On a day that celebrated her school’s achievements, Murshida Khatun said she had “not even accomplished 10 per cent of what she aims to”.
It is not easy when girls drop out or parents force them to get married.
“I have a team of girls who report to us if they see that any particular girl is absent for long. We then make home visits to find out about them,” said Khatun.
The school conducts workshops for the girls twice a month to empower them and show them what empowerment is. “I have to empower the girls so that they are able to say ‘no’ to marriage as children and to their parents,” said Khatun.
The school does not stop at that. Teachers visit the children’s homes to attempt to build bonds with the girls’ mothers. “Would you not want a better life for your daughter than the one that you have?” a teacher would ask.
Often, the mother would not even be aware of what that better life could be like.
A better life is what Arifa Khatun, a Class VIII student is fighting for. Arifa’s uncle and grandparents had wanted to get her married some months back. But the girl, from Netra village in South 24-Parganas, resisted and now is an active member of the child parliament of Kolkata Mary Ward Social Centre. She is a crusader against child marriage.
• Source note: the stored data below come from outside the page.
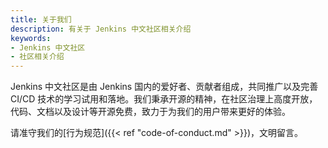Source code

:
 ```yaml
---
title: 关于我们
description: 有关于 Jenkins 中文社区相关介绍
keywords:
- Jenkins 中文社区
- 社区相关介绍
---
```


Jenkins 中文社区是由 Jenkins 国内的爱好者、贡献者组成，共同推广以及完善 CI/CD 技术的学习试用和落地。我们秉承开源的精神，在社区治理上高度开放，代码、文档以及设计等开源免费，致力于为我们的用户带来更好的体验。

请准守我们的[行为规范]({{< ref "code-of-conduct.md" >}})，文明留言。
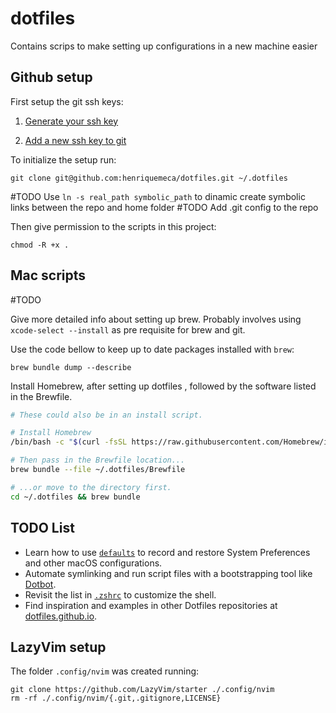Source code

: # dotfiles
Contains scrips to make setting up configurations in a new machine easier

## Github setup
First setup the git ssh keys: 

1. [Generate your ssh key](https://docs.github.com/en/enterprise-cloud@latest/authentication/connecting-to-github-with-ssh/generating-a-new-ssh-key-and-adding-it-to-the-ssh-agent)

2. [Add a new ssh key to git](https://docs.github.com/en/enterprise-cloud@latest/authentication/connecting-to-github-with-ssh/adding-a-new-ssh-key-to-your-github-account)

To initialize the setup run:
```sheel
git clone git@github.com:henriquemeca/dotfiles.git ~/.dotfiles
```

#TODO 
Use `ln -s real_path symbolic_path` to dinamic create symbolic links between the repo and home folder
#TODO
Add .git config to the repo

Then give permission to the scripts in this project:
```shell
chmod -R +x .
```

## Mac scripts

#TODO

Give more detailed info about setting up brew. Probably involves using `xcode-select --install` as pre requisite for brew and git.

Use the code bellow to keep up to date packages installed with `brew`:
```shell
brew bundle dump --describe
```

Install Homebrew, after setting up dotfiles , followed by the software listed in the Brewfile.

```zsh
# These could also be in an install script.

# Install Homebrew
/bin/bash -c "$(curl -fsSL https://raw.githubusercontent.com/Homebrew/install/HEAD/install.sh)"

# Then pass in the Brewfile location...
brew bundle --file ~/.dotfiles/Brewfile

# ...or move to the directory first.
cd ~/.dotfiles && brew bundle
```

## TODO List

- Learn how to use [`defaults`](https://macos-defaults.com/#%F0%9F%99%8B-what-s-a-defaults-command) to record and restore System Preferences and other macOS configurations.
- Automate symlinking and run script files with a bootstrapping tool like [Dotbot](https://github.com/anishathalye/dotbot).
- Revisit the list in [`.zshrc`](.zshrc) to customize the shell.
- Find inspiration and examples in other Dotfiles repositories at [dotfiles.github.io](https://dotfiles.github.io/).


## LazyVim setup
The folder `.config/nvim` was created running:
```shell
git clone https://github.com/LazyVim/starter ./.config/nvim
rm -rf ./.config/nvim/{.git,.gitignore,LICENSE}
```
A corporate professional from Calcutta who went to Susunia hills in Bankura for rock climbing, like many from the city do, saw the tribal families there and never forgot.
He started giving them clothes and books. Twenty years on, Gautam Basu still helps schools in the area with books and clothes for the children. On Saturday, Basu received The Telegraph Education Foundation honour.
Education can do a lot more than fetch lucrative jobs, The Telegraph school awards showed.